At this time, I am inclined to reject the paper, but I remain open to changing my evaluation upon addressing these concerns.

Concerns:

  1. As mentioned in the paper, due to the computational cost of performing the attack, you have only tested a subset of 512 images, which is not sufficient to draw a conclusion about the superiority of your method. I would like to understand which part of your method takes more time, whether it is the localization step or the restoration step. I have tested repainting methods, and it takes approximately 7 minutes to repaint a small area in a single photo.
  2. I would also like to know how good your approximation of the gradient is and why your method does not suffer from gradient obfuscation.
  3. Why did you choose text-guided diffusion models in the first place? What happens if we leverage original diffusion models used in recent works to improve adversarial robustness? (Please check out https://robustbench.github.io/)
  4. What does the close interaction between two parts (models) of your framework mean, as you mentioned it a couple of times in the paper?

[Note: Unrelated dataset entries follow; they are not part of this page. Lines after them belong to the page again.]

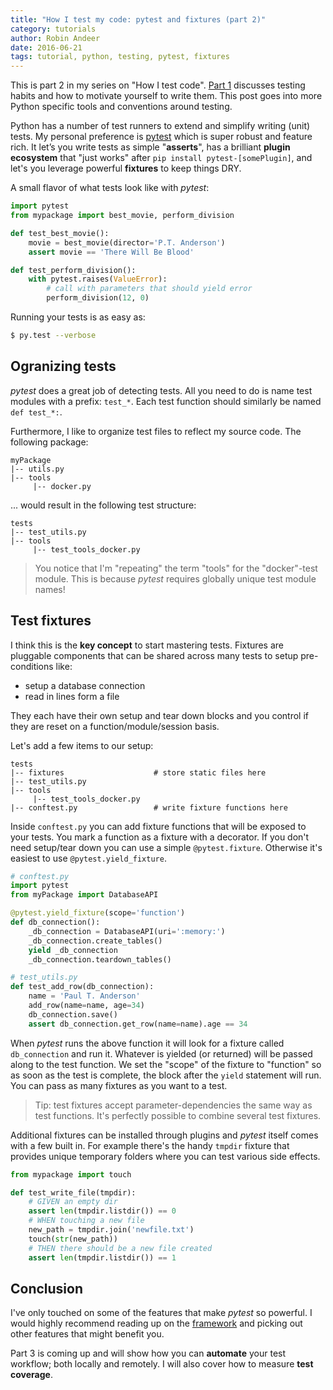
 ```yaml
---
title: "How I test my code: pytest and fixtures (part 2)"
category: tutorials
author: Robin Andeer
date: 2016-06-21
tags: tutorial, python, testing, pytest, fixtures
---
```


This is part 2 in my series on "How I test code". [Part 1][part1] discusses testing habits and how to motivate yourself to write them. This post goes into more Python specific tools and conventions around testing.

Python has a number of test runners to extend and simplify writing (unit) tests. My personal preference is [pytest][pytest] which is super robust and feature rich. It let’s you write tests as simple "**asserts**", has a brilliant **plugin ecosystem** that "just works" after `pip install pytest-[somePlugin]`, and let's you leverage powerful **fixtures** to keep things DRY.

A small flavor of what tests look like with _pytest_:

```python
import pytest
from mypackage import best_movie, perform_division

def test_best_movie():
	movie = best_movie(director='P.T. Anderson')
	assert movie == 'There Will Be Blood'

def test_perform_division():
	with pytest.raises(ValueError):
		# call with parameters that should yield error
		perform_division(12, 0)
```

Running your tests is as easy as:

```bash
$ py.test --verbose
```

## Ogranizing tests

_pytest_ does a great job of detecting tests. All you need to do is name test modules with a prefix: `test_*`. Each test function should similarly be named `def test_*:`.

Furthermore, I like to organize test files to reflect my source code. The following package:

```
myPackage
|-- utils.py
|-- tools
     |-- docker.py
```

... would result in the following test structure:

```
tests
|-- test_utils.py
|-- tools
     |-- test_tools_docker.py
```

> You notice that I'm "repeating" the term "tools" for the "docker"-test module. This is because _pytest_ requires globally unique test module names!

## Test fixtures

I think this is the **key concept** to start mastering tests. Fixtures are pluggable components that can be shared across many tests to setup pre-conditions like:

- setup a database connection
- read in lines form a file

They each have their own setup and tear down blocks and you control if they are reset on a function/module/session basis.

Let's add a few items to our setup:

```
tests
|-- fixtures                    # store static files here
|-- test_utils.py
|-- tools
     |-- test_tools_docker.py
|-- conftest.py                 # write fixture functions here
```

Inside `conftest.py` you can add fixture functions that will be exposed to your tests. You mark a function as a fixture with a decorator. If you don't need setup/tear down you can use a simple `@pytest.fixture`. Otherwise it's easiest to use `@pytest.yield_fixture`.

```python
# conftest.py
import pytest
from myPackage import DatabaseAPI

@pytest.yield_fixture(scope='function')
def db_connection():
	_db_connection = DatabaseAPI(uri=':memory:')
	_db_connection.create_tables()
	yield _db_connection
	_db_connection.teardown_tables()
```

```python
# test_utils.py
def test_add_row(db_connection):
	name = 'Paul T. Anderson'
	add_row(name=name, age=34)
	db_connection.save()
	assert db_connection.get_row(name=name).age == 34
```

When _pytest_ runs the above function it will look for a fixture called `db_connection` and run it. Whatever is yielded (or returned) will be passed along to the test function. We set the "scope" of the fixture to "function" so as soon as the test is complete, the block after the `yield` statement will run. You can pass as many fixtures as you want to a test.

> Tip: test fixtures accept parameter-dependencies the same way as test functions. It's perfectly possible to combine several test fixtures.

Additional fixtures can be installed through plugins and _pytest_ itself comes with a few built in. For example there's the handy `tmpdir` fixture that provides unique temporary folders where you can test various side effects.

```python
from mypackage import touch

def test_write_file(tmpdir):
	# GIVEN an empty dir
	assert len(tmpdir.listdir()) == 0
	# WHEN touching a new file
	new_path = tmpdir.join('newfile.txt')
	touch(str(new_path))
	# THEN there should be a new file created
	assert len(tmpdir.listdir()) == 1
```

## Conclusion

I've only touched on some of the features that make _pytest_ so powerful. I would highly recommend reading up on the [framework][pytest] and picking out other features that might benefit you.

Part 3 is coming up and will show how you can **automate** your test workflow; both locally and remotely. I will also cover how to measure **test coverage**.


[part1]: http://www.robinandeer.com/blog/2016/06/18/how-i-test-my-code-part-1/
[pytest]: http://pytest.org/latest/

I haven't understood why it would be beneficial. (I see a lack of justification for this design choice.) Please show the opposite result when using different models.
  5. Regarding the prompt tuning, I would like to see the effect of different kinds of manual prompts other than what you have mentioned in the paper, "adversarial" and "clean." Please choose related or unrelated prompts. Related (“corrupted” and “uncorrupted”), (“low quality”, “high quality”), unrelated (“image”, “image”), try random words as well.
  6. Regarding your results tables, "MEAN+STD" is missing, especially since you have only tested on 512 examples.
  7. The use of GDPA is unclear, as it seems weaker than other attacks, which, from your presentation in the paper, conveys that it is a stronger attack that optimizes the location of the patch.
  8. Would it be necessary to test your method against the following attacks, as I have seen that previous works have been tested on: Masked PGD (MPGD), Masked AutoPGD (MAPGD), Masked Carlini-Wagner (MCW)?
  9. "Cross-model transferability" does not seem surprising, as you have already mentioned that manual prompting works well, so the same prompt settings work for other models.
  10. The provided code is not complete, and implementation is missing; also, some parts have syntax errors.

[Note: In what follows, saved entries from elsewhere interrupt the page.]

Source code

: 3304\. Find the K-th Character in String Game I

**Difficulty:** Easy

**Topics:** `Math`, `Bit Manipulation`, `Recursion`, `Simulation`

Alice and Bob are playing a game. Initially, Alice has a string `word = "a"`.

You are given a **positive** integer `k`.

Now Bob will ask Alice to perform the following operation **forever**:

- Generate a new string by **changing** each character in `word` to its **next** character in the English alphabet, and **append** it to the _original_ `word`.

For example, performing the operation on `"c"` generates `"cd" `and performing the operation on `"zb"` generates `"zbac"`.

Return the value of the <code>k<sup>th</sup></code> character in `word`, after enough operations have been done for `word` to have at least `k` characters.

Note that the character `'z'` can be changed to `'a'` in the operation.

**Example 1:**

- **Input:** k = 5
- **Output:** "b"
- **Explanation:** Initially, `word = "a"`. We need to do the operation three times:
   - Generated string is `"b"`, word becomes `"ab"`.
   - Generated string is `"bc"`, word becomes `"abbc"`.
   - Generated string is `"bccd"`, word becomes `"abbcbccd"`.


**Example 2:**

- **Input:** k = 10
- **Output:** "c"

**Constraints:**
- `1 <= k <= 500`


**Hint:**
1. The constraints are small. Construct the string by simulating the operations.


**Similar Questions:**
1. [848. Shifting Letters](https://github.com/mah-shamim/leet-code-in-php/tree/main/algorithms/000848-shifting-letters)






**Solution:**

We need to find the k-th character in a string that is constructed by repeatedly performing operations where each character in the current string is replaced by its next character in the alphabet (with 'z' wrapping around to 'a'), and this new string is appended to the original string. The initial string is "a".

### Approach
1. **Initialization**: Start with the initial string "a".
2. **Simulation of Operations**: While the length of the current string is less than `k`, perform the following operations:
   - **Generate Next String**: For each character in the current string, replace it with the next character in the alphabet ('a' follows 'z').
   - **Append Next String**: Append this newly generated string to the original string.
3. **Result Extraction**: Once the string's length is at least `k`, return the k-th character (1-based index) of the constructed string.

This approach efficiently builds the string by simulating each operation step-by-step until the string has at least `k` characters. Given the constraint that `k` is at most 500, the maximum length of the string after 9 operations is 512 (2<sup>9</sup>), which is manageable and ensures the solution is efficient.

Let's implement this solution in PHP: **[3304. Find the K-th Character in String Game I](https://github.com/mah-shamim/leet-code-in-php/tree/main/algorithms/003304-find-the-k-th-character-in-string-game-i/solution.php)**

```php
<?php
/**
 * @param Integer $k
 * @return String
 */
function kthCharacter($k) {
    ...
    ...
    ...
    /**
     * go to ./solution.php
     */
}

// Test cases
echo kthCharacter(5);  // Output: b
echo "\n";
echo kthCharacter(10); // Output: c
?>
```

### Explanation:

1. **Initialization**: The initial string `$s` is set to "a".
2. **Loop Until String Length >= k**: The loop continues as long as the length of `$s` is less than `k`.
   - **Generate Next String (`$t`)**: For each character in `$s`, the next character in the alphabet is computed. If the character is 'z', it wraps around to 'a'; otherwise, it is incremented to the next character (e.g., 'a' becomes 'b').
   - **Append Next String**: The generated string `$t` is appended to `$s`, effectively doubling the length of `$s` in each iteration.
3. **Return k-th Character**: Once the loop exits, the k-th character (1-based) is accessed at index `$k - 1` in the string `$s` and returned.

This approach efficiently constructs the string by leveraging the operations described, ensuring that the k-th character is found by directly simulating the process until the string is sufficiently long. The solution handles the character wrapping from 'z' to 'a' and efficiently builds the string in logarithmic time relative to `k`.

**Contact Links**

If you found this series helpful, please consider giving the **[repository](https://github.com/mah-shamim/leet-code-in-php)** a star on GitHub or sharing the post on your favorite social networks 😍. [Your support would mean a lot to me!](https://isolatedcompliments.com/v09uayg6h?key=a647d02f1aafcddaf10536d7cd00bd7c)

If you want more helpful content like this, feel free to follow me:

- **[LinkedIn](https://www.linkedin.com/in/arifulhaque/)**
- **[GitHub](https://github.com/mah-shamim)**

Things that also can be fixed:

  1. There are more papers that use diffusion models for purification; please check them out and cite them properly in the paper.
  2. The first part of the related work is very similar to the introduction section; please consider rewording it.
  3. Figure 2 which shows the structure of your framework has not been referred to in the paper.
  4. The format of citations is different; sometimes "(" comes without a space between the sentence and the citation.
  5. There is a lack of justification (explanation) for each individual loss in section 4.3.

Very important: Section 3.3 (PROMPT TUNING): The citation of "(Zhou et al., 2022)" in your sentence can lead to the argument that you have proposed the "prompt tuning" method!!

问题

  1. Section 3.2 (DIFFENDER)
    1. What is the noise ratio?
    2. Why should you be able to estimate the mask by taking the difference between x_adv and x_p?
    3. What is the comparison of computational cost between predicting the mask using the mentioned two methods?
    4. Why do you need to have two versions with a prompt and empty text?
  2. Section 3.3 (PROMPT TUNING)
    1. Where does the ground-truth mask come from?
  3. Section 4.1 (EXPERIMENTAL SETTINGS)
    1. Why did you need to use STE for performing an attack?
    2. Why do you need to use EOT + BPDA attack?
  4. Section 4.2 (EVALUATION ON IMAGENET)
    1. What is an 8-shot process?
  5. Section 4.3 (ABLATION STUDIES AND ADDITIONAL RESULTS)
    1. How did you train the model without the restoration step, and what did you do with the localized area of the attack (zero it out)? If your localization steps work correctly, you should have achieved better results, as previous work, like PatchZero, showed better performance.